_EXERCISE_
Take the material below and extract the lines from the one with "- [ ] 10 - Заключительный модуль" through the one with "- Read through", word for word, without pictures.
┌─ PROVIDED DATA
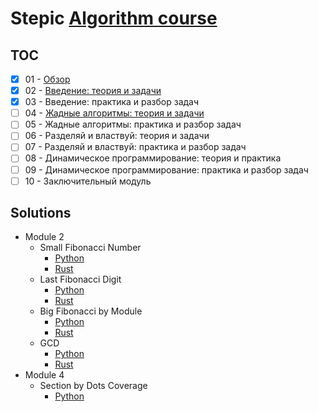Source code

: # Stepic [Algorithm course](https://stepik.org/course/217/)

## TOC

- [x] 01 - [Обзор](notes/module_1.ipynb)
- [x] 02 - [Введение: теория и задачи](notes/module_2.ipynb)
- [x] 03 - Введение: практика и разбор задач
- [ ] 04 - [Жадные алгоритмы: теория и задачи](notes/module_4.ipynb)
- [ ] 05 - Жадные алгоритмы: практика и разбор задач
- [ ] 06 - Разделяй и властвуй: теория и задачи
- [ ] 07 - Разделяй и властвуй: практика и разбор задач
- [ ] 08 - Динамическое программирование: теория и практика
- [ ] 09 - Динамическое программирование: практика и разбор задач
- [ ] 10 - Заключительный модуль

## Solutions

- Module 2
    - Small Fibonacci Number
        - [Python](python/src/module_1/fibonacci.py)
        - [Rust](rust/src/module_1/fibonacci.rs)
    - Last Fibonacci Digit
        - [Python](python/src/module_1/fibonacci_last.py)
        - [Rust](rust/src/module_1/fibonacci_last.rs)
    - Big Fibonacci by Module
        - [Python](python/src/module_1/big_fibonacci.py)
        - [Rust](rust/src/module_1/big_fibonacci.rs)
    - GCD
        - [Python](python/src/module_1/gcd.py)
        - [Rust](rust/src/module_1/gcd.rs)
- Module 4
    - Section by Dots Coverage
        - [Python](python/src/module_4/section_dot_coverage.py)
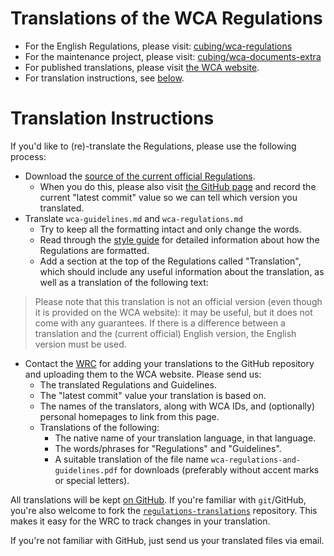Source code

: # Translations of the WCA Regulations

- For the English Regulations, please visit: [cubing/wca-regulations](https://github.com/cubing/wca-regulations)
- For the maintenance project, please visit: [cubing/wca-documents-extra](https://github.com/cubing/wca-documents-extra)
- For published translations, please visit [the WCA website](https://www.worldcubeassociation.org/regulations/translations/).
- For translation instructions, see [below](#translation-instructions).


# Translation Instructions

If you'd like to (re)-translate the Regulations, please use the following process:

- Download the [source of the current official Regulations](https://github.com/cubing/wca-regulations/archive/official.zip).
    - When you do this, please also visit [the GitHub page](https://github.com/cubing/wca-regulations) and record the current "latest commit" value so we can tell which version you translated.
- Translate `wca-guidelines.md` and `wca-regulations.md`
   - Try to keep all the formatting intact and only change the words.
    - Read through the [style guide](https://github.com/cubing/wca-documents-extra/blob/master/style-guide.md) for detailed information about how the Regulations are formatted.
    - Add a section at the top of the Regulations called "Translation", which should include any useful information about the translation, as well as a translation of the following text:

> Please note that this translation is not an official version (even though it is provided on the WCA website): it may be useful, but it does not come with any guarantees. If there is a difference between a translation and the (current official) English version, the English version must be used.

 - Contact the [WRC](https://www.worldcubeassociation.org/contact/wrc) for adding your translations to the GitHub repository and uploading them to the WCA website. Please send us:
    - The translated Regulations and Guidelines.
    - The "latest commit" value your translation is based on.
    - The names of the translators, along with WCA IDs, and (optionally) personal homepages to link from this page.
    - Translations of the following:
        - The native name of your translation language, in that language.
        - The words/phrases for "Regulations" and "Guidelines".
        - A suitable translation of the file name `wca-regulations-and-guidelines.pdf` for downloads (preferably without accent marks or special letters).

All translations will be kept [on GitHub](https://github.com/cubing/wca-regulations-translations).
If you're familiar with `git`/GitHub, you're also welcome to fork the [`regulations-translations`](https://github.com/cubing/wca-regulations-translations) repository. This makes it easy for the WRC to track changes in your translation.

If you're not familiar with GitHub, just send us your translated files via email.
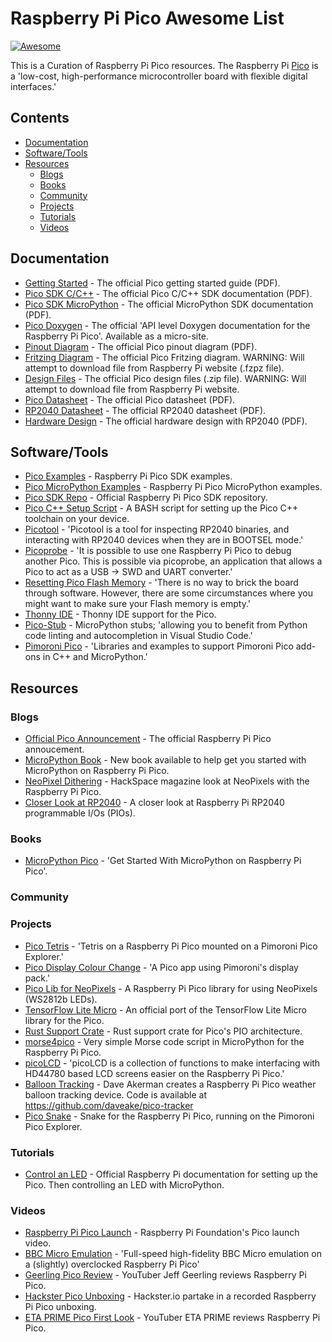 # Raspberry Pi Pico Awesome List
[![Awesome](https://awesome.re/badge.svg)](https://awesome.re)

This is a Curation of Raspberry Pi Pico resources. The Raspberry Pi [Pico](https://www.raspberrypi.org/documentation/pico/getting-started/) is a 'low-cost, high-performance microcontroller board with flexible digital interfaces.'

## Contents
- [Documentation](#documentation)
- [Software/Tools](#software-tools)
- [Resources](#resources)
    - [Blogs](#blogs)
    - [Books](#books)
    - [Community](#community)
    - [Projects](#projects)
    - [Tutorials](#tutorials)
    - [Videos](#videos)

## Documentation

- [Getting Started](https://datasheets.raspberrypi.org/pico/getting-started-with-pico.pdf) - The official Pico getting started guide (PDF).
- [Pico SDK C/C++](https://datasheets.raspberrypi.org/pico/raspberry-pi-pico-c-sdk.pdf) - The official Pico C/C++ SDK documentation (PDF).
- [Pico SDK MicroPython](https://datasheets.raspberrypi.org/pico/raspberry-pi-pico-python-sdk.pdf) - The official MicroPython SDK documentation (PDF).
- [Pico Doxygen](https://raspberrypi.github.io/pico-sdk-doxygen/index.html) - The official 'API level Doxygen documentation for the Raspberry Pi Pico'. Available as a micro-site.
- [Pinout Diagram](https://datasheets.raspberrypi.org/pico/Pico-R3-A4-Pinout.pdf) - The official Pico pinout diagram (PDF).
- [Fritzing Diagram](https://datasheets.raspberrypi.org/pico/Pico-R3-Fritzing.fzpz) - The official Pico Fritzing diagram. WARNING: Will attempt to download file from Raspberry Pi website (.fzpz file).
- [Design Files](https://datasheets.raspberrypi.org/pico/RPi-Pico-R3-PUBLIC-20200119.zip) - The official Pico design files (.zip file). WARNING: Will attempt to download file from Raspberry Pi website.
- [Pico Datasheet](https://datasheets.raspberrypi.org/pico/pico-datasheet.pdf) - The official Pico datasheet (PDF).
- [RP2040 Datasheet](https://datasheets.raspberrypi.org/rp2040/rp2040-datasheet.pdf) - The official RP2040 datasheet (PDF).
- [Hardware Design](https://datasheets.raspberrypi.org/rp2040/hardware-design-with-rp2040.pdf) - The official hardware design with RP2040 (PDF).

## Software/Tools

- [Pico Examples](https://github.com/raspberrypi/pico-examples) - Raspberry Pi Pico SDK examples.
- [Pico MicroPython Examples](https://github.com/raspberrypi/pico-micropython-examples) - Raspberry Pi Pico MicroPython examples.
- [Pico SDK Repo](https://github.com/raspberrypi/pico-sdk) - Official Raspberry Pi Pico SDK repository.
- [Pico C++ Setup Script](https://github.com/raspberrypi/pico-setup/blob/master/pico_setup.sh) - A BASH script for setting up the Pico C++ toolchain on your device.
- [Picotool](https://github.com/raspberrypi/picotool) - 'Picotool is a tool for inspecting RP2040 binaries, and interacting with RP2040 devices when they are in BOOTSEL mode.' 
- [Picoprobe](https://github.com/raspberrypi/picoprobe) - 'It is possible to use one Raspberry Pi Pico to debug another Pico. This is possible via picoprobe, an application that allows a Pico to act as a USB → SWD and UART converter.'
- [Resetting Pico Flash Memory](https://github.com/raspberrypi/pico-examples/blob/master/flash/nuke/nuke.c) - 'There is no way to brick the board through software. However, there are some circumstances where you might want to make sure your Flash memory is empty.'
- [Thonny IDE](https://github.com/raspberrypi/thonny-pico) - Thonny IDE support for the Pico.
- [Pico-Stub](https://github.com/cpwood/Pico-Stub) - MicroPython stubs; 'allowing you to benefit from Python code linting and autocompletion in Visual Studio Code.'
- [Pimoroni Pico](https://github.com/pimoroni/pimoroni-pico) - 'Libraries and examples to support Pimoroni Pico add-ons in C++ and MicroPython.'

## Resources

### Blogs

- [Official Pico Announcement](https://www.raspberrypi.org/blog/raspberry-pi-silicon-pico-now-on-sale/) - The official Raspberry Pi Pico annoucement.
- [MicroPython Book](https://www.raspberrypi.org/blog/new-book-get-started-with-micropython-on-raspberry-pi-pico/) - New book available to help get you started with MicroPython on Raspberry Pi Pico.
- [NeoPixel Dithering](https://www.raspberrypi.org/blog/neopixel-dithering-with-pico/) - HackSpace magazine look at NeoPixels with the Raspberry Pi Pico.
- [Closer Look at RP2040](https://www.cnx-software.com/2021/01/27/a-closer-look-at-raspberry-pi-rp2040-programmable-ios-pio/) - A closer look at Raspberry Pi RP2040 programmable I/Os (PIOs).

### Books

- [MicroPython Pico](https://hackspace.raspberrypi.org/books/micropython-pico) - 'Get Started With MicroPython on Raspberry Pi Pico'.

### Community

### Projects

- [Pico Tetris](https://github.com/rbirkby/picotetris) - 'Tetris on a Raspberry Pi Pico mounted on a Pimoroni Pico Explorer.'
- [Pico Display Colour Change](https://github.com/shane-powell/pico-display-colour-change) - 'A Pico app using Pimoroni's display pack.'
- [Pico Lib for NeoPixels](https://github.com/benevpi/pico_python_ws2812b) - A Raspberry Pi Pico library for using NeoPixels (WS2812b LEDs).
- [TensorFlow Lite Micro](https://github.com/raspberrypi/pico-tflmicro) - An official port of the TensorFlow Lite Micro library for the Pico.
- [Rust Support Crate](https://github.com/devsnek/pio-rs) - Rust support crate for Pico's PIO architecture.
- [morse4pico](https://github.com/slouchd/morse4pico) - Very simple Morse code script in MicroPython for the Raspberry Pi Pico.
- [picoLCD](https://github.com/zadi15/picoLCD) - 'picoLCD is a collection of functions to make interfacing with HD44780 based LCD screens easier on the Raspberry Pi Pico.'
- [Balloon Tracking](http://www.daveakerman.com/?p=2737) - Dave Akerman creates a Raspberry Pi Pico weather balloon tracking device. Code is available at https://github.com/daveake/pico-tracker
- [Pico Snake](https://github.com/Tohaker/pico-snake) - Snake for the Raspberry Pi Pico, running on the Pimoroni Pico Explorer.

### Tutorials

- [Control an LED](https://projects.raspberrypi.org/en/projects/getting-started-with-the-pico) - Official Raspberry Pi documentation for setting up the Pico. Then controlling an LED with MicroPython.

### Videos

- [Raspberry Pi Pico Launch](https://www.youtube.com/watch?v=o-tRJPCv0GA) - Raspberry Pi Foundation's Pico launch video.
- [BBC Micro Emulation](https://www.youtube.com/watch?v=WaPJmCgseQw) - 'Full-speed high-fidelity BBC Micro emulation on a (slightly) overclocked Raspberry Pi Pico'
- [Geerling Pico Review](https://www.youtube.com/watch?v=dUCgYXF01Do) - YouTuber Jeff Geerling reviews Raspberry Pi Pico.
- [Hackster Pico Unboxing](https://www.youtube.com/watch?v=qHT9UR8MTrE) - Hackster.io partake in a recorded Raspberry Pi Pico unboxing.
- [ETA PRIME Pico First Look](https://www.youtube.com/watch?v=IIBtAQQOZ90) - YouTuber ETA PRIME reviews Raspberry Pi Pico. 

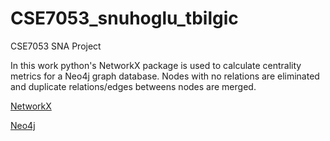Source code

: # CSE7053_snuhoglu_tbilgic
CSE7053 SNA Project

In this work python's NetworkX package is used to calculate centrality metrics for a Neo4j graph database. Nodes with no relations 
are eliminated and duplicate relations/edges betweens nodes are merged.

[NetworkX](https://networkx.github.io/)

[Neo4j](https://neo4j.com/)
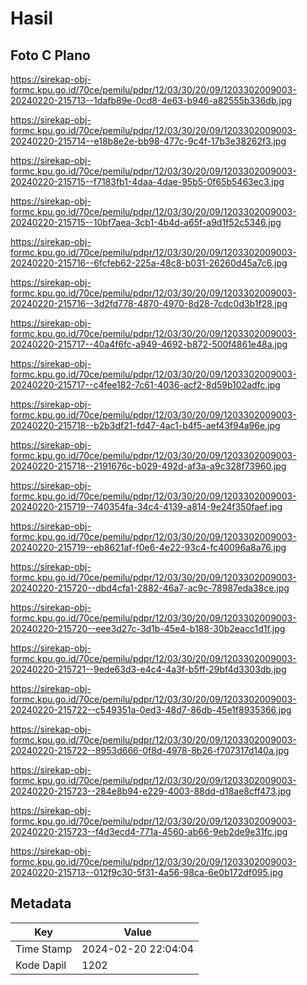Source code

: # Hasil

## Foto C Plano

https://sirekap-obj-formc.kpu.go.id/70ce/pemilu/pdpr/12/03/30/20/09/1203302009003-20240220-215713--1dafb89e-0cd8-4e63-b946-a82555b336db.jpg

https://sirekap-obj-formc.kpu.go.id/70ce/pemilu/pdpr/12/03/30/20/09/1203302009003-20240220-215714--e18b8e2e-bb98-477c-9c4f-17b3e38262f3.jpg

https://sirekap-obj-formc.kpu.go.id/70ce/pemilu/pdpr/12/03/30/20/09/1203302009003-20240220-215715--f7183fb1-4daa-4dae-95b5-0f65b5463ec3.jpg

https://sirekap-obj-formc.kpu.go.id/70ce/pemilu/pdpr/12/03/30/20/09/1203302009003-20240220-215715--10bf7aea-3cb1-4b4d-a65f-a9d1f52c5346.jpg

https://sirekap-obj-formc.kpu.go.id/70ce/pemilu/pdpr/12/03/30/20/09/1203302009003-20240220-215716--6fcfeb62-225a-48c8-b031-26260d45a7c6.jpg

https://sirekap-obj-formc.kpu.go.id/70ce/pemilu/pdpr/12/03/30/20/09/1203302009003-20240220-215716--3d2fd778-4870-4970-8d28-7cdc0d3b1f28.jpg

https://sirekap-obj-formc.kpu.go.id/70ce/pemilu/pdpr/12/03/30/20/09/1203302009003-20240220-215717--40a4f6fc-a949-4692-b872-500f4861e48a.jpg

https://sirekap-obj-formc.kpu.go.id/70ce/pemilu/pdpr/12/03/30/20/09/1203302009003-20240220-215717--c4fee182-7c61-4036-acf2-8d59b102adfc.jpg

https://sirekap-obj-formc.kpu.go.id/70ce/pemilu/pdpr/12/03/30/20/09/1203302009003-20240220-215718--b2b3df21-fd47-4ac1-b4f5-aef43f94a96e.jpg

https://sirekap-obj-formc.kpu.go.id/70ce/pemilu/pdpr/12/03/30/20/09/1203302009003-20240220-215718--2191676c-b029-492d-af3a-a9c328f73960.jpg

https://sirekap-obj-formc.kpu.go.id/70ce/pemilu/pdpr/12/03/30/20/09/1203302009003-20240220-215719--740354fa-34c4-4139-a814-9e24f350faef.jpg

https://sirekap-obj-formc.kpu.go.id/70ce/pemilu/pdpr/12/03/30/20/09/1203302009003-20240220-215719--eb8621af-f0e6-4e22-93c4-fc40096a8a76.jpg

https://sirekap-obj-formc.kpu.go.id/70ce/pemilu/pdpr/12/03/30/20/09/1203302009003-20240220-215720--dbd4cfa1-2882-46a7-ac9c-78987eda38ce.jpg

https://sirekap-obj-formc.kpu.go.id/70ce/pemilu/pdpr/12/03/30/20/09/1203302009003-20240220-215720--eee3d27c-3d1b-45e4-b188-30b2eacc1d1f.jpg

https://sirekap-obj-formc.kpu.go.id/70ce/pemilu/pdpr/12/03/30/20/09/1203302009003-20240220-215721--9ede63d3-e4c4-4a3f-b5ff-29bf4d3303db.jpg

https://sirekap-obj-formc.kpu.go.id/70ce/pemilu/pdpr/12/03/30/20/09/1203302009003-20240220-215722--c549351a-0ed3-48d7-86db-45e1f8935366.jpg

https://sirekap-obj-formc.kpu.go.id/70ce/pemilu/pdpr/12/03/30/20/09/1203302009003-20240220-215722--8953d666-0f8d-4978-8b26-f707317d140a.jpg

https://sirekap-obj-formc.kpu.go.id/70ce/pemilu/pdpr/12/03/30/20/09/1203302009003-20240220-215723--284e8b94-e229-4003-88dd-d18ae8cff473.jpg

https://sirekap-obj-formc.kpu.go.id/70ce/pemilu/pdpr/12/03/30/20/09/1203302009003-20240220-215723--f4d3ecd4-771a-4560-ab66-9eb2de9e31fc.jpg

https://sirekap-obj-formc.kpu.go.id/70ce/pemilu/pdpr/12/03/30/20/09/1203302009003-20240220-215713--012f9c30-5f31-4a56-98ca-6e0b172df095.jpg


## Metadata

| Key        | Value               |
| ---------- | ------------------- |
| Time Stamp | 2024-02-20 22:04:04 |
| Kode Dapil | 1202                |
└─
_SOLUTION FOR THIS TASK_
- [ ] 10 - Заключительный модуль

## Solutions

- Module 2
    - Small Fibonacci Number
        - [Python](python/src/module_1/fibonacci.py)
        - [Rust](rust/src/module_1/fibonacci.rs)
    - Last Fibonacci Digit
        - [Python](python/src/module_1/fibonacci_last.py)
        - [Rust](rust/src/module_1/fibonacci_last.rs)
    - Big Fibonacci by Module
        - [Python](python/src/module_1/big_fibonacci.py)
        - [Rust](rust/src/module_1/big_fibonacci.rs)
    - GCD
        - [Python](python/src/module_1/gcd.py)
        - [Rust](rust/src/module_1/gcd.rs)
- Module 4
    - Section by Dots Coverage
        - [Python](python/src/module_4/section_dot_coverage.py)
Source code

: # Translations of the WCA Regulations

- For the English Regulations, please visit: [cubing/wca-regulations](https://github.com/cubing/wca-regulations)
- For the maintenance project, please visit: [cubing/wca-documents-extra](https://github.com/cubing/wca-documents-extra)
- For published translations, please visit [the WCA website](https://www.worldcubeassociation.org/regulations/translations/).
- For translation instructions, see [below](#translation-instructions).


# Translation Instructions

If you'd like to (re)-translate the Regulations, please use the following process:

- Download the [source of the current official Regulations](https://github.com/cubing/wca-regulations/archive/official.zip).
    - When you do this, please also visit [the GitHub page](https://github.com/cubing/wca-regulations) and record the current "latest commit" value so we can tell which version you translated.
- Translate `wca-guidelines.md` and `wca-regulations.md`
   - Try to keep all the formatting intact and only change the words.
    - Read through the [style guide](https://github.com/cubing/wca-documents-extra/blob/master/style-guide.md) for detailed information about how the Regulations are formatted.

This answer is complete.